Wednesday Jan 09, 201306:22 PM GMT
US uses 'zero troop option' to pressure Karzai: Afghan MP
A US-led soldier in Afghanistan (file photo)
A US-led soldier in Afghanistan (file photo)
Afghanistan’s National Assembly lawmakers say the US seeks to pressure Afghan President Hamid Karzai by considering the removal of all its troops from the war-torn country, Press TV reports.


The United States’ recent announcement of the removal of all its troops from Afghanistan is aimed at pressuring the Afghan president to sign a new security agreement with Washington, Afghan lawmaker Khalil Ahmad Shahidzadeh told reporters on Wednesday.

Another Afghan lawmaker, Sher Wali Wardak, said that by announcing the zero troop option, the US pursues two objectives.

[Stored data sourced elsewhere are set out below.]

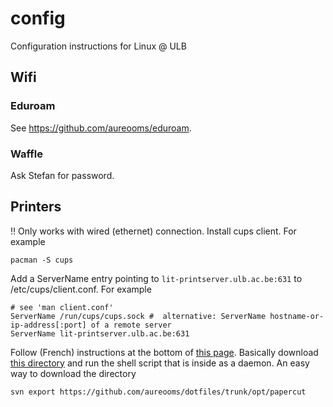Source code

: # config
Configuration instructions for Linux @ ULB

## Wifi

### Eduroam
See https://github.com/aureooms/eduroam.

### Waffle
Ask Stefan for password.

## Printers
:bangbang: Only works with wired (ethernet) connection.
Install cups client. For example

    pacman -S cups

Add a ServerName entry pointing to `lit-printserver.ulb.ac.be:631` to /etc/cups/client.conf. For example

    # see 'man client.conf'
    ServerName /run/cups/cups.sock #  alternative: ServerName hostname-or-ip-address[:port] of a remote server
    ServerName lit-printserver.ulb.ac.be:631
    
Follow (French) instructions at the bottom of [this page](http://sis.ulb.ac.be/dokuwiki/doku.php?id=ppcfsc). Basically download [this directory](https://github.com/aureooms/dotfiles/tree/master/opt/papercut) and run the shell script that is inside as a daemon. An easy way to download the directory

    svn export https://github.com/aureooms/dotfiles/trunk/opt/papercut
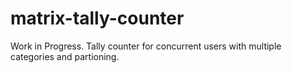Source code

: # matrix-tally-counter
Work in Progress. Tally counter for concurrent users with multiple categories and partioning.
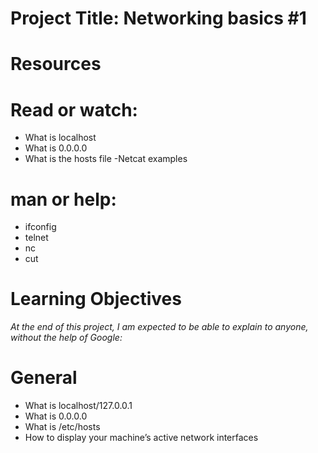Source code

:# Project Title: Networking basics #1
# Resources
# Read or watch:

- What is localhost
- What is 0.0.0.0
- What is the hosts file
-Netcat examples
# man or help:

- ifconfig
- telnet
- nc
- cut
# Learning Objectives
*At the end of this project, I am expected to be able to explain to anyone, without the help of Google:*

# General
- What is localhost/127.0.0.1
- What is 0.0.0.0
- What is /etc/hosts
- How to display your machine’s active network interfaces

“One [objective] is the true withdrawal of the United States from Afghanistan as the US has not reached its goals in Afghanistan. The second objective is to exert pressure on Hamid Karzai to sign the security deal between Kabul and Washington to serve the United States’ interest,” he added.

United States Deputy National Security Adviser Ben Rhodes said Tuesday that the Obama administration is considering the removal of all troops in Afghanistan after 2014.

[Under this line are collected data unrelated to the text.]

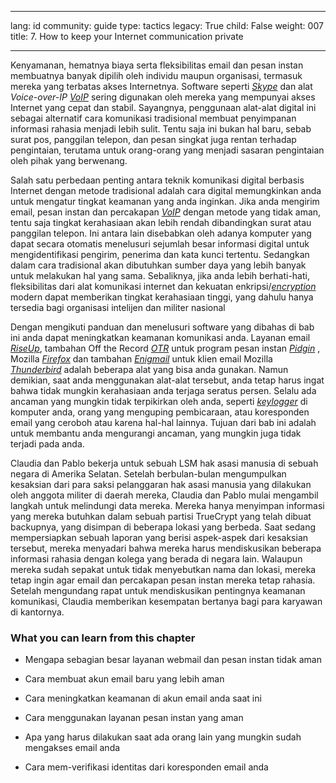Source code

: 

---

lang: id
community: guide
type: tactics
legacy: True
child: False
weight: 007
title: 7. How to keep your Internet communication private

---

Kenyamanan, hematnya biaya serta fleksibilitas email dan pesan instan membuatnya banyak dipilih oleh individu maupun organisasi, termasuk mereka yang terbatas akses Internetnya. Software seperti [*Skype*](/id/glossary#Skype) dan alat *Voice-over-IP* [*VoIP*](/id/glossary#VoIP) sering digunakan oleh mereka yang mempunyai akses Internet yang cepat dan stabil. Sayangnya, penggunaan alat-alat digital ini sebagai alternatif cara komunikasi tradisional membuat penyimpanan informasi rahasia menjadi lebih sulit. Tentu saja ini bukan hal baru, sebab surat pos, panggilan telepon, dan pesan singkat juga rentan terhadap pengintaian, terutama untuk orang-orang yang menjadi sasaran pengintaian oleh pihak yang berwenang. 

Salah satu perbedaan penting antara teknik komunikasi digital berbasis Internet dengan metode tradisional adalah cara digital memungkinkan anda untuk mengatur tingkat keamanan yang anda inginkan. Jika anda mengirim email, pesan instan dan percakapan [*VoIP*](/id/glossary#VoIP) dengan metode yang tidak aman, tentu saja tingkat kerahasiaan akan lebih rendah dibandingkan surat atau panggilan telepon. Ini antara lain disebabkan oleh adanya komputer yang dapat secara otomatis menelusuri sejumlah besar informasi digital untuk mengidentifikasi pengirim, penerima dan kata kunci tertentu. Sedangkan dalam cara tradisional akan dibutuhkan sumber daya yang lebih banyak untuk melakukan hal yang sama. Sebaliknya, jika anda lebih berhati-hati, fleksibilitas dari alat komunikasi internet dan kekuatan enkripsi/[*encryption*](/id/glossary#Encryption) modern dapat memberikan tingkat kerahasiaan tinggi, yang dahulu hanya tersedia bagi organisasi intelijen dan militer nasional

Dengan mengikuti panduan dan menelusuri software yang dibahas di bab ini anda dapat meningkatkan keamanan komunikasi anda. Layanan email [*RiseUp*](/id/glossary#RiseUp), tambahan Off the Record [*OTR*](/id/glossary#OTR) untuk program pesan instan [*Pidgin*](/id/glossary#Pidgin) , Mozilla [*Firefox*](/id/glossary#Firefox)  dan tambahan [*Enigmail*](/id/glossary#Enigmail) untuk klien email Mozilla [*Thunderbird*](/id/glossary#Thunderbird) adalah beberapa alat yang bisa anda gunakan. Namun demikian, saat anda menggunakan alat-alat tersebut, anda tetap harus ingat bahwa tidak mungkin kerahasiaan anda terjaga seratus persen. Selalu ada ancaman yang mungkin tidak terpikirkan oleh anda, seperti [*keylogger*](/id/glossary#Keylogger) di komputer anda, orang yang menguping pembicaraan, atau koresponden email yang ceroboh atau karena hal-hal lainnya. Tujuan dari bab ini adalah untuk membantu anda mengurangi ancaman,  yang mungkin juga tidak terjadi pada anda. 

<div class="background" markdown="1">
Claudia dan Pablo bekerja untuk sebuah LSM hak asasi manusia di sebuah negara di Amerika Selatan. Setelah berbulan-bulan mengumpulkan kesaksian dari para saksi pelanggaran hak asasi manusia yang dilakukan oleh anggota militer di daerah mereka, Claudia dan Pablo mulai mengambil langkah untuk melindungi data mereka. Mereka hanya menyimpan informasi yang mereka butuhkan dalam sebuah partisi TrueCrypt yang telah dibuat backupnya, yang disimpan di beberapa lokasi yang berbeda. Saat sedang mempersiapkan sebuah laporan yang berisi aspek-aspek dari kesaksian tersebut, mereka menyadari bahwa mereka harus mendiskusikan beberapa informasi rahasia dengan kolega yang berada di negara lain. Walaupun mereka sudah sepakat untuk tidak menyebutkan nama dan lokasi, mereka tetap ingin agar email dan percakapan pesan instan mereka tetap rahasia. Setelah mengundang rapat untuk mendiskusikan pentingnya keamanan komunikasi, Claudia memberikan kesempatan bertanya bagi para karyawan di kantornya. 
</div>


### What you can learn from this chapter ###

* Mengapa sebagian besar layanan webmail dan pesan instan tidak aman

* Cara membuat akun email baru yang lebih aman

* Cara meningkatkan keamanan di akun email anda saat ini

* Cara menggunakan layanan pesan instan yang aman

* Apa yang harus dilakukan saat ada orang lain yang mungkin sudah mengakses email anda

* Cara mem-verifikasi identitas dari koresponden email anda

"The US does not have an inherent objective of 'X' number of troops in Afghanistan," Rhodes said.

Referring to an upcoming meeting between Karzai and US President Barack Obama, Rhodes noted that Obama does not view the negotiations as having a goal of keeping US troops in Afghanistan.

In an interview with NBC News on December 6, 2012, Karzai sharply criticized the United States, blaming American and NATO forces for the growing insecurity in his country.

"I have written to President Obama that the Afghan people will not allow its government to enter into a security agreement, while the United States continues to violate Afghan sovereignty and Afghan loss," he added.

The United States, which currently has about 66,000 troops stationed in Afghanistan, invaded the country in 2001 under the pretext of ending the Taliban rule and bringing stability.

Twelve years after the invasion of Afghanistan, violence, insecurity, and social problems still appear to have no end in sight.